After Fresno's Police Chief receives body scan he is recommending officers get on as well

FRESNO, Calif. (KFSN) -- At 57-years-old Fresno Police Chief Jerry Dyer may appear to be a very fit man. So in shape, he donned his muscles to the entire Central Valley during the ice bucket challenge.

But Dyer found out last week, he is not quite as healthy on the inside.

"They don't see the fat that's on the inside. That's intrabdominal fat that perhaps we have."

For decades, Dyer has maintained a hardcore fitness program. But after talking with a doctor who reviewed his scan he is altering much of his daily routine.

"Shoulders, legs, pulldowns, shoulders, legs, abs and then back on the cardio."

Dyer has always been into heavy lifting. Only now he is focusing on cardio and flexibility much more.

"Get the heart rate up and then keep it up for the entire workout."

A recent look inside Dyer's body allowed the Chief to see firsthand what's going on. He has some small plaque buildup in his carotid artery and anterior arteries of the heart. He also has damage from some of his more obvious aches and pains.

"To see the disks that are protruding. To be able to see that the fact that the back is fusing together on its own. To know that running is an absolute last resort for me because of the pounding it causes to the lower back."

Some of Dyer's old habits are common among many police officers-- like scarfing down a meal in between calls. That causes acid overload and over time becomes hazardous to your health.

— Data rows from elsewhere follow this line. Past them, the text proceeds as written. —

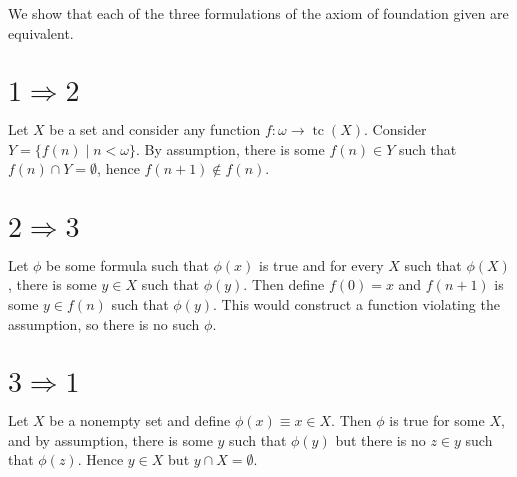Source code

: \documentclass[12pt]{article}
\begin{document}
We show that each of the three formulations of the axiom of foundation given are equivalent.

\section*{$1\Rightarrow 2$}

Let $X$ be a set and consider any function $f:\omega\rightarrow \operatorname{tc}(X)$.  Consider $Y=\{f(n)\mid n<\omega\}$.  By assumption, there is some $f(n)\in Y$ such that $f(n)\cap Y=\emptyset$, hence $f(n+1)\notin f(n)$.

\section*{$2\Rightarrow 3$}

Let $\phi$ be some formula such that $\phi(x)$ is true and for every $X$ such that $\phi(X)$, there is some $y\in X$ such that $\phi(y)$.  Then define $f(0)=x$ and $f(n+1)$ is some $y\in f(n)$ such that $\phi(y)$.  This would construct a function violating the assumption, so there is no such $\phi$.

\section*{$3\Rightarrow1$}

Let $X$ be a nonempty set and define $\phi(x)\equiv x\in X$.  Then $\phi$ is true for some $X$, and by assumption, there is some $y$ such that $\phi(y)$ but there is no $z\in y$ such that $\phi(z)$.  Hence $y\in X$ but $y\cap X=\emptyset$.
\end{document}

"It's the large meals where you consume it in a small amount of time that causes the problems for the stomach."

The first thing Dyer changed is what he is eating.

"I have a tendency to eat a lot of different foods and I need to do a better job of making sure the foods that I'm eating are more healthy. A lot more vegetables, a lot more fish."

Dyer's back is weak-- in part from his gun belt. His shoulders aren't any better. And all the things he did as an eager SWAT officer showed up in his results too.

"Jumping off of buildings, doing all the things that when you are young will not come back to haunt you-- but they do."

The Chief's findings and healthy changes are something he wants to share with every Fresno police officer.

The scan costs $1,140 a piece and that's a discounted rate for law enforcement. To promote good health and wellness, Dyer is hoping to work out a deal with city officials to provide the scan to officers at no cost.

"So that they can make changes in their lifestyle. Whether that's physical activity or nutrition or stress management. And that's what I plan to do."

For now, Dyer said he will be a good example with his reward being a long life free of nagging health woes.